Calor
de correr doido
Desci
a calha do igarapé um bom estirão até chegar no pé do barranco. Nem sinal de
água. Lugar mais seco. Caminhei outro pedaço à montante. Lugar mais limpo.
Voltei e aprumei para baixo. Depois de uma caminhada rápida à jusante, um açaizal
com viço tímido aqui, uma discreta umidade no solo, mais adiante, eram bons
sinais. Quem diria. Quando estivemos no mesmo local, pelo início do ano, a água
cobria um homem taludo todinho e ainda sobrava.
A
turma ficou lá em cima, no terreiro arborizado do sítio, ajeitando local para
armar os barracos, que não fosse muito longe da linha-base, e que ainda ficasse
numa ponta de mata, mais abrigado do sol e mais fresquinho, porque o calor tava
de correr doido.
Voltei
já com o local definido para cavarmos um poço. O colono até tinha água, mas o
poço dele era no alto, de grande profundidade e com a água pouca certa para a
casa.
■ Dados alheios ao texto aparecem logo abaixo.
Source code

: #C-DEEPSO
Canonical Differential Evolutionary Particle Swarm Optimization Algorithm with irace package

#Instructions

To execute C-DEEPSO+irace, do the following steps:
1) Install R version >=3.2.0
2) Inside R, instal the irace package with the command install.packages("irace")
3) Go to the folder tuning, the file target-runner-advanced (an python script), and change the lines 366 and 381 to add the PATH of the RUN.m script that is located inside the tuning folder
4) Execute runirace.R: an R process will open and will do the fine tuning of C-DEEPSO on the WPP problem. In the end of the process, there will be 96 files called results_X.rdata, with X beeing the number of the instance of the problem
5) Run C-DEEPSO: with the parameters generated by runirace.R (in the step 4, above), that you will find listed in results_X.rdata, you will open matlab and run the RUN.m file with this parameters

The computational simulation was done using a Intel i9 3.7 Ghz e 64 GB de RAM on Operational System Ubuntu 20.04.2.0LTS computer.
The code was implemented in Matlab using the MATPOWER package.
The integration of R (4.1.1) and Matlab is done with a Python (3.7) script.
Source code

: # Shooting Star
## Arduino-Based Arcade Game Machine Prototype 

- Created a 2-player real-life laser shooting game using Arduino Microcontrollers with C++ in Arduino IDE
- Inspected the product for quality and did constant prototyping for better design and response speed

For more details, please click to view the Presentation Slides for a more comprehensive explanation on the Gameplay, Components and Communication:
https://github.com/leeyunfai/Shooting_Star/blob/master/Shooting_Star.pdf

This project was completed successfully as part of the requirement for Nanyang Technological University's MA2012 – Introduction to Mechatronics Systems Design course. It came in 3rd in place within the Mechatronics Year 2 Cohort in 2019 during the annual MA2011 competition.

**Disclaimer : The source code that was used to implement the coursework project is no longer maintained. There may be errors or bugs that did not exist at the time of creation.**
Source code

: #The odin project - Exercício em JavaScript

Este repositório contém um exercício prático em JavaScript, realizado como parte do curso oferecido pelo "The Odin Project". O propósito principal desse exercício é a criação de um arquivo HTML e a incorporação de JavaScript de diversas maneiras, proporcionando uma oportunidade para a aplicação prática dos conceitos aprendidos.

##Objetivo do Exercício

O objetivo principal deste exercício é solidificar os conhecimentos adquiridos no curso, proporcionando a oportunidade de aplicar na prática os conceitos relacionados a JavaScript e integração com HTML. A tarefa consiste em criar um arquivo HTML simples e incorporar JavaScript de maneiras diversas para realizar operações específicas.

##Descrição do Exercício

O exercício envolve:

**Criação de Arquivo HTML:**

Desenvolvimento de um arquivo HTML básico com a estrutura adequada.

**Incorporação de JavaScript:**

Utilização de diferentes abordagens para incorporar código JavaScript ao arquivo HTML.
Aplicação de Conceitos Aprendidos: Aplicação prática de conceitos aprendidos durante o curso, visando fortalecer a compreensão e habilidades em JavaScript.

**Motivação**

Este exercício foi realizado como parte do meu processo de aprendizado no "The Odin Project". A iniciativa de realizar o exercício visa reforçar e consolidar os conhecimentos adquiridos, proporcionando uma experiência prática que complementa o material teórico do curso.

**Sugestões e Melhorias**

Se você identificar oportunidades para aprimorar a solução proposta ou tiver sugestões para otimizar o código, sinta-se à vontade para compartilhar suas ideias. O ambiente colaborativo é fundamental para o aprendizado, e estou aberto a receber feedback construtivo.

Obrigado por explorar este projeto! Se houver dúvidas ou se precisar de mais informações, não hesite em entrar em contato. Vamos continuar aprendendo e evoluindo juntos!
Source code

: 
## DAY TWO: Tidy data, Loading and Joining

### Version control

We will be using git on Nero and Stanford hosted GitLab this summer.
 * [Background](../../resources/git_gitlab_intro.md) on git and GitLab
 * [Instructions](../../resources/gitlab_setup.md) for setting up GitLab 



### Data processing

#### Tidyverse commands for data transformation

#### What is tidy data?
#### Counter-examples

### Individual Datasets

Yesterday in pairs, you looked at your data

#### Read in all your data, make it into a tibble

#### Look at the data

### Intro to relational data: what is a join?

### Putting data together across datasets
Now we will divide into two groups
Minha equipe contava com mais de 10 pessoas, precisávamos cozinhar, tomar
banho, lavar a louça... a demanda era alta. A experiência e algum conhecimento
básico me adiantavam que teríamos melhor oferta de água se abríssemos poços na
parte mais baixa no leito do igarapé, no talvegue, como diriam os iniciados.
Com
as estratégias armadas, a turma tratou de correr atrás. Quem era da montagem do
barraco, ganhou o mato atrás de varas linheiras, palha para a cobertura e
enviras para as amarrações. Os prospectores de água saíram a abrir caminho mais
curto para o igarapé, munidos de pá, chibanca, baldes e corda. Eu me ajeitei
ali pela varanda do colono, armei a parafernália do rádio e procurei contato
com minha base para dar o resultado da campanha naquele dia. O dono da terra me
acolheu com simpatia. Enquanto trocávamos uma prosa explicando o meu objetivo
ali, dei a reparar naquela família. Não eram daqui. Eram galegos, aloirados,
grandalhões. Contei duas mocinhas, já formadas, olhos verdes, caladas e
reclusas. A mãe, dava voltas pela casa e falava baixinho, parece que sozinha,
mas alguém da família sempre ouvia o que ela dizia e devolvia uma palavra de
volta. Na porta da frente do casebre, um molecote sardento, vermelhinho de sol,
sentado no batente, torturava um embuá retirando dele as perninhas, a punhados.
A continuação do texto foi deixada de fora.